%%

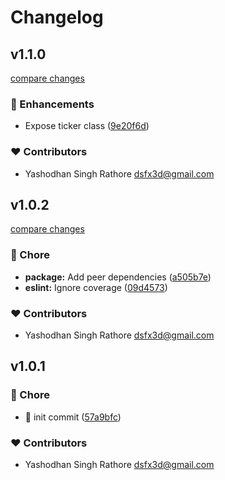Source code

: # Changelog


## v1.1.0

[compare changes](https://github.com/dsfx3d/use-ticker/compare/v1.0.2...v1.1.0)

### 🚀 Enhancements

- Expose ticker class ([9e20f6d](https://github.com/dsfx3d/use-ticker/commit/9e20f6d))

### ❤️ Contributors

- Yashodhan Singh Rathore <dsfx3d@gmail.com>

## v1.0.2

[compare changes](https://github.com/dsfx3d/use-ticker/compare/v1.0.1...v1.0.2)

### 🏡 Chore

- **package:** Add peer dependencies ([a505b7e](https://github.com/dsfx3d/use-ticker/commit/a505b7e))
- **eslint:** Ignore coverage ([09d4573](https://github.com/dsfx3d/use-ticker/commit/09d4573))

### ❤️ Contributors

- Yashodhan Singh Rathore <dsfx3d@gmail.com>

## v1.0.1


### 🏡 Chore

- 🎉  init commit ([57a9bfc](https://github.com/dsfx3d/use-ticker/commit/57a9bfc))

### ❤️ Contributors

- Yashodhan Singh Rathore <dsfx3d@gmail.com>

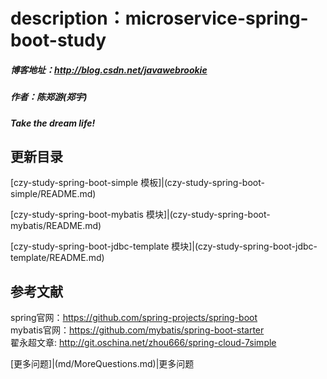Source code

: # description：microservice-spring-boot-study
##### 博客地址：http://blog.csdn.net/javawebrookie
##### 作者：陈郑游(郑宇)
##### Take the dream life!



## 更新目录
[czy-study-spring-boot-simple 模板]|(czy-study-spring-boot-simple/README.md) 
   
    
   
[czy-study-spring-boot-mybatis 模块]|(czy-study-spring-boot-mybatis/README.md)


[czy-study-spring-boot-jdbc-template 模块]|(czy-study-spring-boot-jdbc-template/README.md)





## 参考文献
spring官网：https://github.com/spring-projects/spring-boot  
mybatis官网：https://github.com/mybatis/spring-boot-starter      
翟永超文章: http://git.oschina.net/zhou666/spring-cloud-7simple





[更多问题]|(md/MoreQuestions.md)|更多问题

%%

Task description
Report each line of the listing above that uses the word "README".

Task response
[czy-study-spring-boot-simple 模板]|(czy-study-spring-boot-simple/README.md) 
[czy-study-spring-boot-mybatis 模块]|(czy-study-spring-boot-mybatis/README.md)
[czy-study-spring-boot-jdbc-template 模块]|(czy-study-spring-boot-jdbc-template/README.md)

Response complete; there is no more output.